Density matters most for fresh pasta, gnocchi, and any bread where semolina makes up more than a quarter of the flour. Fresh egg pasta is a hydration ratio between durum protein and egg liquid, and durum absorbs water more slowly than soft wheat, so the dough feels firm even when it is correctly hydrated; getting the semolina weight wrong by 30 grams per cup throws off the whole rest period. Sicilian breads like pane di Altamura, which lean almost entirely on rimacinata semolina, are even less forgiving. Couscous depends on a precise water-to-grain ratio for steam absorption, and a heavy-handed cup of semolina turns fluffy couscous into a dense paste. Pizza doughs that include semolina for chew, conversely, tolerate small errors because the bulk of the flour is bread flour doing the structural work.
For substitutions, fine semolina can stand in for semola rimacinata in a pinch, though the texture of the finished bread will be slightly less silky. Durum flour, which is just semolina ground finer until it behaves more like a true flour, is the closest one-to-one swap and shares the same yellow color and nutty flavor; expect a softer dough and a slightly tighter crumb. Bread flour can replace semolina in pasta only if you accept that the bite will be softer and the surface less able to grip sauce, which is the entire point of using semolina in the first place.

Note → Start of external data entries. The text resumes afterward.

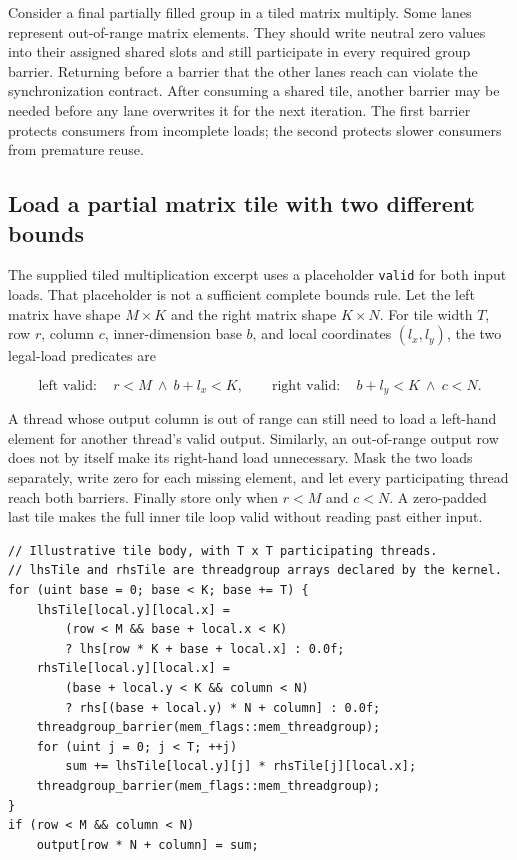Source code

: Consider a final partially filled group in a tiled matrix multiply. Some lanes represent out-of-range matrix elements. They should write neutral zero values into their assigned shared slots and still participate in every required group barrier. Returning before a barrier that the other lanes reach can violate the synchronization contract. After consuming a shared tile, another barrier may be needed before any lane overwrites it for the next iteration. The first barrier protects consumers from incomplete loads; the second protects slower consumers from premature reuse.

\subsection{Load a partial matrix tile with two different bounds}\label{01-foundations-i-ch008-load-a-partial-matrix-tile-with-two-different-bounds}

The supplied tiled multiplication excerpt uses a placeholder \texttt{valid} for both input loads. That placeholder is not a sufficient complete bounds rule. Let the left matrix have shape \(M\times K\) and the right matrix shape \(K\times N\). For tile width \(T\), row \(r\), column \(c\), inner-dimension base \(b\), and local coordinates \((l_x,l_y)\), the two legal-load predicates are

\[
\text{left valid}:\quad r<M\ \land\ b+l_x<K,
\qquad
\text{right valid}:\quad b+l_y<K\ \land\ c<N.
\]

A thread whose output column is out of range can still need to load a left-hand element for another thread's valid output. Similarly, an out-of-range output row does not by itself make its right-hand load unnecessary. Mask the two loads separately, write zero for each missing element, and let every participating thread reach both barriers. Finally store only when \(r<M\) and \(c<N\). A zero-padded last tile makes the full inner tile loop valid without reading past either input.

\begin{verbatim}
// Illustrative tile body, with T x T participating threads.
// lhsTile and rhsTile are threadgroup arrays declared by the kernel.
for (uint base = 0; base < K; base += T) {
    lhsTile[local.y][local.x] =
        (row < M && base + local.x < K)
        ? lhs[row * K + base + local.x] : 0.0f;
    rhsTile[local.y][local.x] =
        (base + local.y < K && column < N)
        ? rhs[(base + local.y) * N + column] : 0.0f;
    threadgroup_barrier(mem_flags::mem_threadgroup);
    for (uint j = 0; j < T; ++j)
        sum += lhsTile[local.y][j] * rhsTile[j][local.x];
    threadgroup_barrier(mem_flags::mem_threadgroup);
}
if (row < M && column < N)
    output[row * N + column] = sum;
\end{verbatim}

Cornmeal is sometimes suggested for dusting a pizza peel in semolina's place, and it works for that single purpose, but never for the dough itself.
Frequently asked questions
How many ounces are in 1 US cup of semolina?
1 US cup of semolina equals 5.89 ounces, computed using a density of 0.696 grams per milliliter sourced from King Arthur Baking Company ingredient weight chart.
Why does a generic converter give a different answer?
Generic converters assume one milliliter equals one gram, which is true only for water. Semolina has its own density. Using the correct density gives ingredient-specific accuracy that matters in baking.
Does the cup size matter for semolina?
Yes. A US legal cup is 240 ml, a US customary cup is 236.59 ml, a UK metric cup is 250 ml, an Australian cup is 250 ml (with a 20 ml tablespoon), and a Japanese cup is 200 ml. The conversion table on this page shows the answer for each system.